Input
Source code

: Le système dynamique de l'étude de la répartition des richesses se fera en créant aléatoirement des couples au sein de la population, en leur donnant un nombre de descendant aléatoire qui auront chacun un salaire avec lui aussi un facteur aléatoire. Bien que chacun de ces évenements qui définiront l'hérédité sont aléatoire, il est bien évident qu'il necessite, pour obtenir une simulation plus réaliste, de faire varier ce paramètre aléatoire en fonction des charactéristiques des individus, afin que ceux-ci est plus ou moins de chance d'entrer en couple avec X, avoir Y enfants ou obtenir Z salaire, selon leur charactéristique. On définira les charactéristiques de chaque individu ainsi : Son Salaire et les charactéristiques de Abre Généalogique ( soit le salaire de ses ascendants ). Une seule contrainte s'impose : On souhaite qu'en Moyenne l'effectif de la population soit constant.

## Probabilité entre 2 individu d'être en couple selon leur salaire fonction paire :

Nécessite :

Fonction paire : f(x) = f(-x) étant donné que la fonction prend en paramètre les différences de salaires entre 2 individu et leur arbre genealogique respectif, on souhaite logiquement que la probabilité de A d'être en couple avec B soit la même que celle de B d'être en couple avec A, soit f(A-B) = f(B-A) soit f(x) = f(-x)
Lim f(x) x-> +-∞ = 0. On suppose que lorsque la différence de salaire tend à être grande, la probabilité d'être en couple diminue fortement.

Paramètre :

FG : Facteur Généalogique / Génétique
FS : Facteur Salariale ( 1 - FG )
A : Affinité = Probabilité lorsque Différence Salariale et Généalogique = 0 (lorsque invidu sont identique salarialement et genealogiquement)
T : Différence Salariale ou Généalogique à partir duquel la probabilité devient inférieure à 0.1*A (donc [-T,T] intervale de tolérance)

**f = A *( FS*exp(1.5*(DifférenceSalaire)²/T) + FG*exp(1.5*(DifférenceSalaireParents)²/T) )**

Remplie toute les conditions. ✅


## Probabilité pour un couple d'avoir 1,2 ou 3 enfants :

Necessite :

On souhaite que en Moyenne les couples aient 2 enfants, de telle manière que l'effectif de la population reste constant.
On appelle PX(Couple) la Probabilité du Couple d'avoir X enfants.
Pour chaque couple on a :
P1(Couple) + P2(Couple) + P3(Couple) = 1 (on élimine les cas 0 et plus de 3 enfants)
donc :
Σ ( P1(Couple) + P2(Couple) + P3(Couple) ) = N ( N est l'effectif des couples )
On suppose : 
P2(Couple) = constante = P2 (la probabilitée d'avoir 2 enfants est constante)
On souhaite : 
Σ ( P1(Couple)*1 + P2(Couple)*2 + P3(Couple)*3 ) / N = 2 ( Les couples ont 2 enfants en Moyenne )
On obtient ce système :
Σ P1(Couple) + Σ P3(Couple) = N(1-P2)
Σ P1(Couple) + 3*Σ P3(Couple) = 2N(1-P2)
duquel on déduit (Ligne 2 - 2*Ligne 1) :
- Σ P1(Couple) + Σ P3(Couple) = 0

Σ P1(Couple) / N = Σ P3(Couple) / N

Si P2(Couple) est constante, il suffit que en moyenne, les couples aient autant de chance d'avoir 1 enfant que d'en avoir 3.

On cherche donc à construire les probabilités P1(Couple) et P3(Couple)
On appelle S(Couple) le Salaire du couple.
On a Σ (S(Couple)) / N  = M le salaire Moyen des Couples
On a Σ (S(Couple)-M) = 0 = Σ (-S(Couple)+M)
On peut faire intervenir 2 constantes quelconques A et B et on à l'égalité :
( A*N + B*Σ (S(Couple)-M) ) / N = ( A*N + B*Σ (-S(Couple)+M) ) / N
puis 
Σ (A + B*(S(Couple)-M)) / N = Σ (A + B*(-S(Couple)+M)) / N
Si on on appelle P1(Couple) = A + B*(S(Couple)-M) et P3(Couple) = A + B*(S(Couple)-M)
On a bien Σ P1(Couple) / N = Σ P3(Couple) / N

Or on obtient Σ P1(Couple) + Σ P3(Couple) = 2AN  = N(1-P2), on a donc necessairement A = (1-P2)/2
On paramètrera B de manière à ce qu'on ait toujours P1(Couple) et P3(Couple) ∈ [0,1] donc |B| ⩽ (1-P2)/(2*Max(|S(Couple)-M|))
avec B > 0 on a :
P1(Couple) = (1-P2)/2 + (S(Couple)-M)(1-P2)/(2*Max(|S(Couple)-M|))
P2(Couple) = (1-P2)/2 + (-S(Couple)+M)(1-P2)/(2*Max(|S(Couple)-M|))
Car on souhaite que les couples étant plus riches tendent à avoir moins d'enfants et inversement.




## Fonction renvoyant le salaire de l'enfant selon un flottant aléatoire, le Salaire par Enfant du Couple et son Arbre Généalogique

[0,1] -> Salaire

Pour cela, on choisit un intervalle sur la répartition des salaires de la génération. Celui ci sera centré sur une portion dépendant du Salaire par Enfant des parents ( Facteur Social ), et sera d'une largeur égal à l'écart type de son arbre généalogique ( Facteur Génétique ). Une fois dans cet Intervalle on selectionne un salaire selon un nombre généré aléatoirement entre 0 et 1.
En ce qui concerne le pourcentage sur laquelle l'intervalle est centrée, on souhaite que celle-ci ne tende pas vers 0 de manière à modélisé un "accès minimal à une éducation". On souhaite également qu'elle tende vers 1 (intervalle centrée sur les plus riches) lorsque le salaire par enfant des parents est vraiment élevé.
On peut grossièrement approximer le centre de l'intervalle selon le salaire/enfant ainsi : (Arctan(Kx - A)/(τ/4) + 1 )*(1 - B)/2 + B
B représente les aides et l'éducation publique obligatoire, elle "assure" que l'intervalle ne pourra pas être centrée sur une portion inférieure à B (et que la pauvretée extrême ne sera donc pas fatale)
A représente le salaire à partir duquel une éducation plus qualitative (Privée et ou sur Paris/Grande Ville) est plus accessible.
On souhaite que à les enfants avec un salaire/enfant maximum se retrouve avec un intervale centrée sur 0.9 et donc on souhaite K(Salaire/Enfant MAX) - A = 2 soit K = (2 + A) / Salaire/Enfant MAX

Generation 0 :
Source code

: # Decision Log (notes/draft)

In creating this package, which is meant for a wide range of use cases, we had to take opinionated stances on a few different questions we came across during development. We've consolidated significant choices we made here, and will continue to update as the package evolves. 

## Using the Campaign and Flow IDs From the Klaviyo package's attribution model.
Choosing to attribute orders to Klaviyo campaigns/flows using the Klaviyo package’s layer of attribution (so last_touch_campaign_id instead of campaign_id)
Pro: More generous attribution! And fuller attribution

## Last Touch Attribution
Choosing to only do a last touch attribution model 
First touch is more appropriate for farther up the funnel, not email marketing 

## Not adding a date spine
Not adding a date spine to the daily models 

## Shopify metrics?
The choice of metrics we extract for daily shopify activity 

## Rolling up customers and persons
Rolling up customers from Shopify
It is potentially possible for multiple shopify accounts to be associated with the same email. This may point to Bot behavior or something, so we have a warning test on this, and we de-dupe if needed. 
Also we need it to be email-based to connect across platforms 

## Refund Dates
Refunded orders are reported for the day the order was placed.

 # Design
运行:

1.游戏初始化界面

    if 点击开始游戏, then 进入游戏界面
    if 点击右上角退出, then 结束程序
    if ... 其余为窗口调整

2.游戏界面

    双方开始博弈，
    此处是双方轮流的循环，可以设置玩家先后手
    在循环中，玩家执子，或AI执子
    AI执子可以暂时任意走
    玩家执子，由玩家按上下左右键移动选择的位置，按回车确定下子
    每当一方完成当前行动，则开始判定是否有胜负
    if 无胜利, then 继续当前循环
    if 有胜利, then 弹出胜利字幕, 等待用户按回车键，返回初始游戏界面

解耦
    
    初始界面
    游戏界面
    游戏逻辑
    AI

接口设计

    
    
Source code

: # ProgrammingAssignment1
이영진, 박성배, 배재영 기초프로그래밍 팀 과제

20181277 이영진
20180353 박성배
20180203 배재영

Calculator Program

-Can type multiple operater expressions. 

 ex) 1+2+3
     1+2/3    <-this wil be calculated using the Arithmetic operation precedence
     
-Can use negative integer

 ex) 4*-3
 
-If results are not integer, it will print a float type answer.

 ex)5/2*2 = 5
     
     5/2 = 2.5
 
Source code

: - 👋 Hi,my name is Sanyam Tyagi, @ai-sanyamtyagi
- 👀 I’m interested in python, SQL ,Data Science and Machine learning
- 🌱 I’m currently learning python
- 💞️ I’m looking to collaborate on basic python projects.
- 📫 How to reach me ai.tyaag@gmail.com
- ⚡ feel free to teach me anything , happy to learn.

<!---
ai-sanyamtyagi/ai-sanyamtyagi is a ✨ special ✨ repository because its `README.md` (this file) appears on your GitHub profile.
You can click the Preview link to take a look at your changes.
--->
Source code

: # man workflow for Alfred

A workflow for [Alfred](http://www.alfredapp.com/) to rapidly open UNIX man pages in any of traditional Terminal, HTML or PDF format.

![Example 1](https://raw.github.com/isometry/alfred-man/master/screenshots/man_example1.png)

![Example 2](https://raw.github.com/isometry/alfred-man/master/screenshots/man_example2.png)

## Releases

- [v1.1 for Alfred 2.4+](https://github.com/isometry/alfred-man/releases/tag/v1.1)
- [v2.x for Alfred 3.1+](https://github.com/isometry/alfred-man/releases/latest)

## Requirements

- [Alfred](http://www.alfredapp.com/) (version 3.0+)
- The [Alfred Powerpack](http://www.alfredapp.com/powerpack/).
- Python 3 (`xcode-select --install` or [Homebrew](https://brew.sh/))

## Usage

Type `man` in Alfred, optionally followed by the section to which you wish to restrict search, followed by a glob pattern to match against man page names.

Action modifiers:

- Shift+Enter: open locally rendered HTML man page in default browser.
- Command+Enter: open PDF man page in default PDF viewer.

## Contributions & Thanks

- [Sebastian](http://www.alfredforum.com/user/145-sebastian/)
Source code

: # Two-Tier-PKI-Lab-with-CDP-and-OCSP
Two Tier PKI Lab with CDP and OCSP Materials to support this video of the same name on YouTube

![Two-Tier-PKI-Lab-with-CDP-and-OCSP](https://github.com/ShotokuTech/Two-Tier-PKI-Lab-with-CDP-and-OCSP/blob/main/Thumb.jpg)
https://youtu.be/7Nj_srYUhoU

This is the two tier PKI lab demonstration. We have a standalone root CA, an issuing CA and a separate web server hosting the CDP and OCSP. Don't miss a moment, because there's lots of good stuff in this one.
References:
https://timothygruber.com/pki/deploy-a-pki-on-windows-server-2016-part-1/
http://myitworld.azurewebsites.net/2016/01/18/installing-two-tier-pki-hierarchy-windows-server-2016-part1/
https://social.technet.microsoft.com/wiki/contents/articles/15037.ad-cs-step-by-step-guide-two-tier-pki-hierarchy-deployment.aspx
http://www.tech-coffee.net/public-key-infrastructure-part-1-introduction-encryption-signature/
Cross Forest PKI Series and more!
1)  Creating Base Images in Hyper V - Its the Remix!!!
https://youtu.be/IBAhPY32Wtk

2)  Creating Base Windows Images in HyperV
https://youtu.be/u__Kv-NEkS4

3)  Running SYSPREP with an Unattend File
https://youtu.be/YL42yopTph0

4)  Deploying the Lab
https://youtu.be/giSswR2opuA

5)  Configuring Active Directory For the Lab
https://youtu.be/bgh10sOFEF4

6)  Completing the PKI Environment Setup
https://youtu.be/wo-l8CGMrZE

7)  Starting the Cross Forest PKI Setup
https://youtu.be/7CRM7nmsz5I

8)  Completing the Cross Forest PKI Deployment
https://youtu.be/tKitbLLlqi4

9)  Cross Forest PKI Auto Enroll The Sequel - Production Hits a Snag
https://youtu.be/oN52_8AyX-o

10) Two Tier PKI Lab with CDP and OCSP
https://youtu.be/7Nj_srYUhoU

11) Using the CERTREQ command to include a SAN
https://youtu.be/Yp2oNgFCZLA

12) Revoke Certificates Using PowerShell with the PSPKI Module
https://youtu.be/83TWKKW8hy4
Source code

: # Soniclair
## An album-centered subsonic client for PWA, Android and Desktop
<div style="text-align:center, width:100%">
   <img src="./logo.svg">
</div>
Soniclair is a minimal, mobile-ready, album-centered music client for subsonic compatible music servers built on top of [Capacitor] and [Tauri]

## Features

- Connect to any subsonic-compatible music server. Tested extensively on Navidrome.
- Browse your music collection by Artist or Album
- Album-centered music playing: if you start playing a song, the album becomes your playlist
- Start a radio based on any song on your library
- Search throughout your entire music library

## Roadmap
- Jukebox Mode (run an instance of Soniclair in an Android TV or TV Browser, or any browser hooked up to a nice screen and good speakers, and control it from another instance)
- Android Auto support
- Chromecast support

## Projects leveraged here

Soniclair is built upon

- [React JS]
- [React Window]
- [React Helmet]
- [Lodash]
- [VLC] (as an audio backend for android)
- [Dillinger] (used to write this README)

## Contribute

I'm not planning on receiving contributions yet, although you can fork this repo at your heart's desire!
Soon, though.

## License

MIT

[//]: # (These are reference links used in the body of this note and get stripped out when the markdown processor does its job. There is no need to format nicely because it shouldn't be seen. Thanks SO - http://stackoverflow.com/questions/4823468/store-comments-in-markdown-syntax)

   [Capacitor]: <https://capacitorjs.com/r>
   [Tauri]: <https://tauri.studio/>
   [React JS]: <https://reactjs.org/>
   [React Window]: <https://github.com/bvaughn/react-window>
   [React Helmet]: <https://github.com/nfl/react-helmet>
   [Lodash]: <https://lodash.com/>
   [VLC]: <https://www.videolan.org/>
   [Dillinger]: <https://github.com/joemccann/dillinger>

Directions for this task
Search the records line by line for the word "format" and copy every line where it appears.

Task result
A workflow for [Alfred](http://www.alfredapp.com/) to rapidly open UNIX man pages in any of traditional Terminal, HTML or PDF format.
[//]: # (These are reference links used in the body of this note and get stripped out when the markdown processor does its job. There is no need to format nicely because it shouldn't be seen. Thanks SO - http://stackoverflow.com/questions/4823468/store-comments-in-markdown-syntax)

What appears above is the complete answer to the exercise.